Rabbi Michael Melchior, who served together with Shanan as a Labor MK, slammed his former colleague’s choice to join Independence despite having run on a Labor ticket: “The way that he joined the Knesset is a new low point in the cynicism of how you can exploit politics by means of political bribery,” he told The Times of Israel on Wednesday. “It’s one of many reasons why more and more decent people in this country are losing trust in the political establishment. It’s very sad.”

Haaretz’s Yossi Verter called Shanan a “political hack,” and others agree that we’re unlikely to hear much from him after he’s sworn in.

“He probably won’t do anything in the Knesset; he might even become a minister, who knows,” Melchior scoffed. Indeed, a Knesset consultant said Wednesday that some veteran lawmakers don’t even remember Shanan from his previous stint, although it ended just three years ago. “He didn’t do anything interesting while he was here; he has zero accomplishments,” the consultant said, adding that official Knesset statistics show Shanan didn’t show up to many committee meetings and plenary sessions.

Who gets the money — Labor or Independence?

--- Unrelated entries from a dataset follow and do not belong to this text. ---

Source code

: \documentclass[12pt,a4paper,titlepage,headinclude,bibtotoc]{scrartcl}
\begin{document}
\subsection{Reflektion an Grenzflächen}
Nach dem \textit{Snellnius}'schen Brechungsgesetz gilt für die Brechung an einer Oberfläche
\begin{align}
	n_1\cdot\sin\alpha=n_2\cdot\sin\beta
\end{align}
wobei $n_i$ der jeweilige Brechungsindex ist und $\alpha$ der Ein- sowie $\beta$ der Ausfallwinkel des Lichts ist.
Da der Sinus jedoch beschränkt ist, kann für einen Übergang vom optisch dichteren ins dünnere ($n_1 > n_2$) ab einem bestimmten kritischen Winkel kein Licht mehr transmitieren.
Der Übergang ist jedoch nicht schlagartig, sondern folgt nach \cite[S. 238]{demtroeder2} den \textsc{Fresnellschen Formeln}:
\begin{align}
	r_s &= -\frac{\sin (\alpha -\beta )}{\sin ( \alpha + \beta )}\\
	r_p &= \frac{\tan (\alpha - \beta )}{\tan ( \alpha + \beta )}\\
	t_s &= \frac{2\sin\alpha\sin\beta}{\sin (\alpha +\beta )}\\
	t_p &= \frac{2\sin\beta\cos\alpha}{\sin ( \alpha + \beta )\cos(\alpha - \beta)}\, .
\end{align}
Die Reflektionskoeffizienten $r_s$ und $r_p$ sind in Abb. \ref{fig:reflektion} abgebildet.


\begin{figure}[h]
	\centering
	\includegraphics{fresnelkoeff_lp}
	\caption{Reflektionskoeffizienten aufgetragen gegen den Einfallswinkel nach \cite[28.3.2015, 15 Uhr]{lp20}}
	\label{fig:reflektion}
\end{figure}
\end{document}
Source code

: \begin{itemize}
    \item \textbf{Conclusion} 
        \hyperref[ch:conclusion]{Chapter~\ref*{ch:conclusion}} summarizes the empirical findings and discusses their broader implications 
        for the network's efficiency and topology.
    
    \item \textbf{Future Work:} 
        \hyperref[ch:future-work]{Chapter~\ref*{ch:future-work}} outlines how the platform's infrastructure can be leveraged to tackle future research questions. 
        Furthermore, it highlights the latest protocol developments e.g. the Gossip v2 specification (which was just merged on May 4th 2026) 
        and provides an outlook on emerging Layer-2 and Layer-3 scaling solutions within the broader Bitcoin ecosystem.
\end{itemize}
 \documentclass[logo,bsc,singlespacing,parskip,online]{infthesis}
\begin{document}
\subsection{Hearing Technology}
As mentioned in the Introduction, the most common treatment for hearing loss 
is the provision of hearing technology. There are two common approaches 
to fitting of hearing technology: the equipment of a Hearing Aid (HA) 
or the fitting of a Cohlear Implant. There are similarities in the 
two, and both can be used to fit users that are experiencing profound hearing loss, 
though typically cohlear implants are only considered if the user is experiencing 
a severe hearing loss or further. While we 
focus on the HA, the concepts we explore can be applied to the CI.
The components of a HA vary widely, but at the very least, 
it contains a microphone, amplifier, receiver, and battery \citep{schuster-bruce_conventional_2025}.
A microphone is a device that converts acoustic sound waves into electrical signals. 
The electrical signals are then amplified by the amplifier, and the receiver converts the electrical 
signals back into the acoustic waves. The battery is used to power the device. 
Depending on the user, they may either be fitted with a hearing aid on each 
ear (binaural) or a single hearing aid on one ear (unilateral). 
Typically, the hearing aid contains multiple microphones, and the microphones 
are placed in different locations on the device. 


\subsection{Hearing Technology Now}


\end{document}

Current Labor faction chairman Isaac Herzog — also a former colleague — asked Knesset chairman Reuven Rivlin not to give funding earmarked for Shanan to Independence but rather to his party. For every MK, a party receives about NIS 6 million from public coffers. Since Shanan entered the Knesset now because he was 16th on the Labor list, the money he is bringing in should benefit Labor, Herzog argued. “It is inconceivable that an MK who was elected based on the votes for a certain party take the financial benefits he is granted to a different party,” Herzog wrote in a letter to Rivlin.

Party politics asides, Shanan’s second Knesset tenure was also debated from a legal standpoint.

After he left the Knesset in 2009, Shanan got a job in the Social Welfare Ministry’s northern district, which raised the question of whether he should have resigned that post before running for the Knesset to avoid any conflict of interest. But the Knesset’s legal adviser decided this week that Shanan’s position wasn’t at a high enough level to pose any legal problems.